Next, we compare the skill of forecasts made by the three statistical postprocessing models that have selected predictors from the full set of potential predictors. Figures 8 and 9 show the BSS and confidence intervals for each statistical postprocessing method over precipitation threshold for each verification time and four selected lead times. The decrease in forecast skill over forecast lead time is moderate (Figs. 8, 9). Low to moderate thresholds (0.3–10 mm h^{−1}) are the most skillfully forecast, compared to climatology by all methods, in all verification periods and over all lead times (night and morning verification periods in Fig. 9; not shown for the afternoon and evening verification periods). The highest skillfully forecast precipitation threshold varies by verification period, in accordance with climatology: precipitation amounts of 15–30 mm h^{−1} are skillfully forecast in the afternoon period (1200–1800 UTC; Figs. 8a–d), while in the night period (0000–0600 UTC), skillful forecasts can only be made until 10–20 mm h^{−1} (Figs. 9a–d).

QRF is generally the most skillful statistical postprocessing method in terms of the BSS, although ZAGA is the most skillful at some verification times, lead times, and thresholds (e.g., Fig. 9d).
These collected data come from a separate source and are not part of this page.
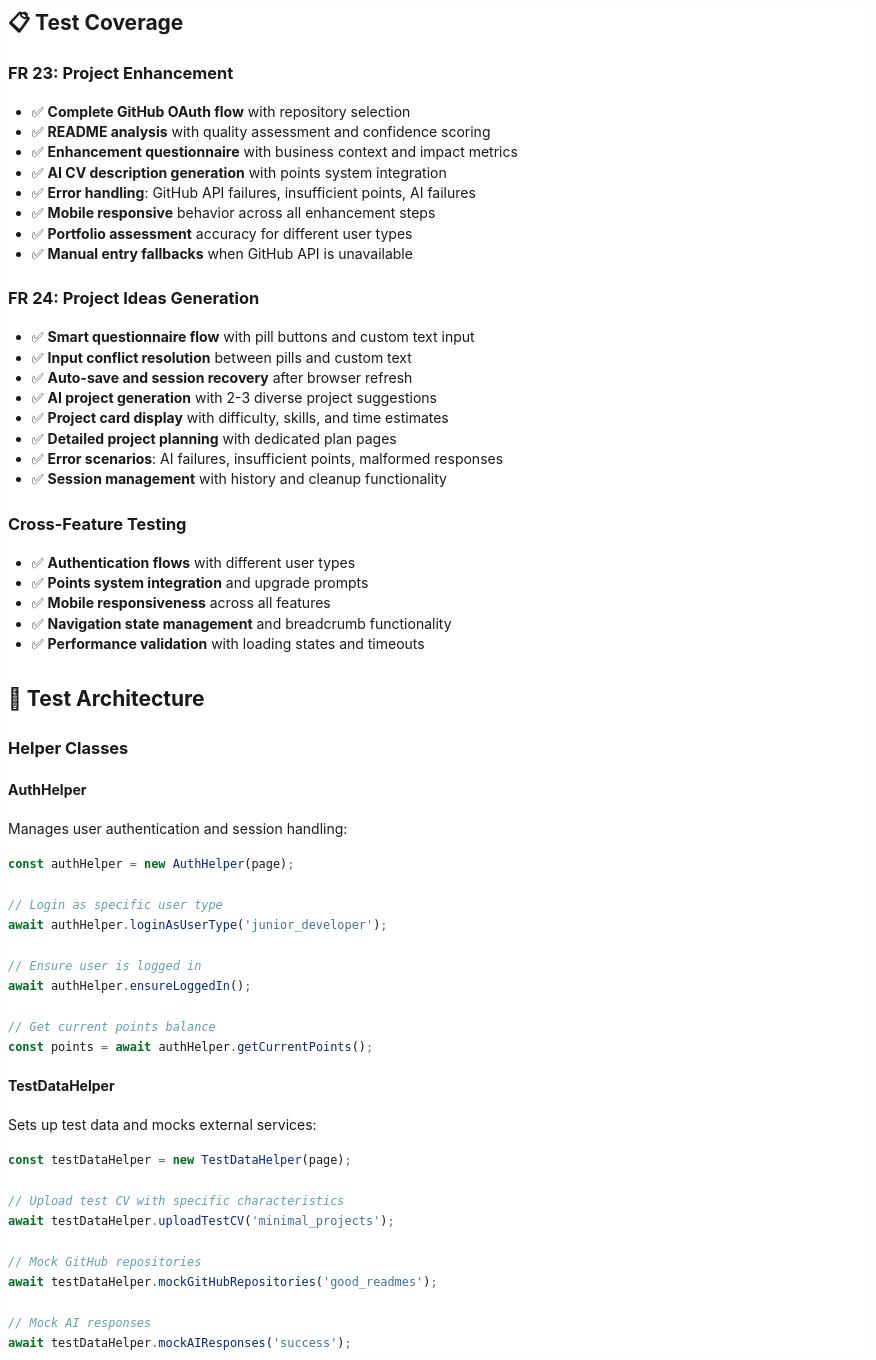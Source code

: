 ## 📋 Test Coverage

### FR 23: Project Enhancement
- ✅ **Complete GitHub OAuth flow** with repository selection
- ✅ **README analysis** with quality assessment and confidence scoring
- ✅ **Enhancement questionnaire** with business context and impact metrics
- ✅ **AI CV description generation** with points system integration
- ✅ **Error handling**: GitHub API failures, insufficient points, AI failures
- ✅ **Mobile responsive** behavior across all enhancement steps
- ✅ **Portfolio assessment** accuracy for different user types
- ✅ **Manual entry fallbacks** when GitHub API is unavailable

### FR 24: Project Ideas Generation
- ✅ **Smart questionnaire flow** with pill buttons and custom text input
- ✅ **Input conflict resolution** between pills and custom text
- ✅ **Auto-save and session recovery** after browser refresh
- ✅ **AI project generation** with 2-3 diverse project suggestions
- ✅ **Project card display** with difficulty, skills, and time estimates
- ✅ **Detailed project planning** with dedicated plan pages
- ✅ **Error scenarios**: AI failures, insufficient points, malformed responses
- ✅ **Session management** with history and cleanup functionality

### Cross-Feature Testing
- ✅ **Authentication flows** with different user types
- ✅ **Points system integration** and upgrade prompts
- ✅ **Mobile responsiveness** across all features
- ✅ **Navigation state management** and breadcrumb functionality
- ✅ **Performance validation** with loading states and timeouts

## 🧪 Test Architecture

### Helper Classes

#### AuthHelper
Manages user authentication and session handling:
```typescript
const authHelper = new AuthHelper(page);

// Login as specific user type
await authHelper.loginAsUserType('junior_developer');

// Ensure user is logged in
await authHelper.ensureLoggedIn();

// Get current points balance
const points = await authHelper.getCurrentPoints();
```

#### TestDataHelper
Sets up test data and mocks external services:
```typescript
const testDataHelper = new TestDataHelper(page);

// Upload test CV with specific characteristics
await testDataHelper.uploadTestCV('minimal_projects');

// Mock GitHub repositories
await testDataHelper.mockGitHubRepositories('good_readmes');

// Mock AI responses
await testDataHelper.mockAIResponses('success');
```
The uncertainties in the QRF skill scores are also much lower, compared to ZAGA. For example, the skill of QRF and ZAGA is comparable for the 10–20 mm h^{−1} precipitation thresholds in the afternoon period at short lead times (Figs. 8, 9). However, the uncertainties for ZAGA are much larger and overlap the no-skill line, while for QRF, we can be confident that the method is skillful in this range (Fig. 8a). At higher thresholds, QRF outperforms ZAGA, and especially ELR, during most verification periods and forecast lead times, while at low and moderate thresholds, the comparative skill between methods is more mixed (Figs. 8, 9).
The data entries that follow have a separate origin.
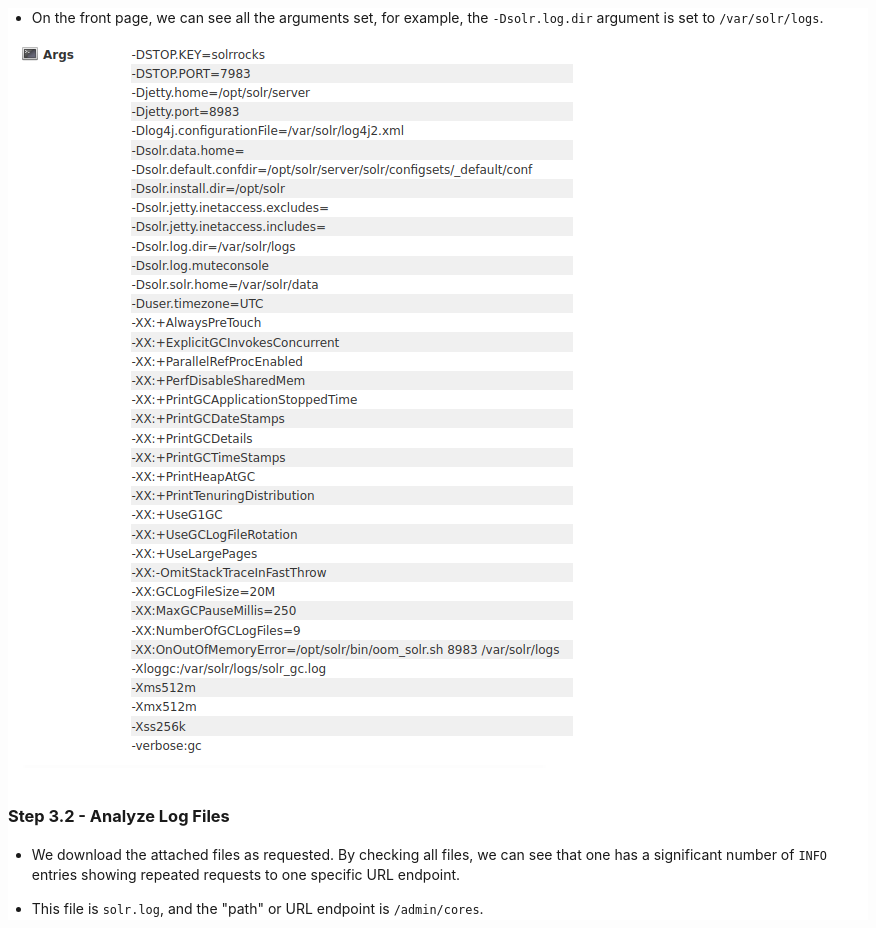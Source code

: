 - On the front page, we can see all the arguments set, for example, the `-Dsolr.log.dir` argument is set to `/var/solr/logs`.

![](images/lab1/4.png)

### Step 3.2 - Analyze Log Files

- We download the attached files as requested. By checking all files, we can see that one has a significant number of `INFO` entries showing repeated requests to one specific URL endpoint.

- This file is `solr.log`, and the "path" or URL endpoint is `/admin/cores`.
#### 1) BSS: Afternoon period (1200–1800 UTC)

QRF is the most skillful method during the afternoon period (1200–1800 UTC; Figs. 8a–d), as it maintains skill with respect to the climatological probability (i.e., the confidence intervals of the BSS are above zero) for thresholds up to 20–30 mm h^{−1} at most lead times. During this period, the BSS uncertainty for high precipitation thresholds is large, but at the shortest lead time for QRF, the confidence intervals do not overlap zero until the key threshold of 30 mm h^{−1} (Fig. 8a). ELR converges to zero skill at around 20 mm h^{−1}. For ZAGA, the BSS uncertainty at higher thresholds is much larger than for QRF, as it overlaps zero from around 15 mm h^{−1} (Figs. 8a–d).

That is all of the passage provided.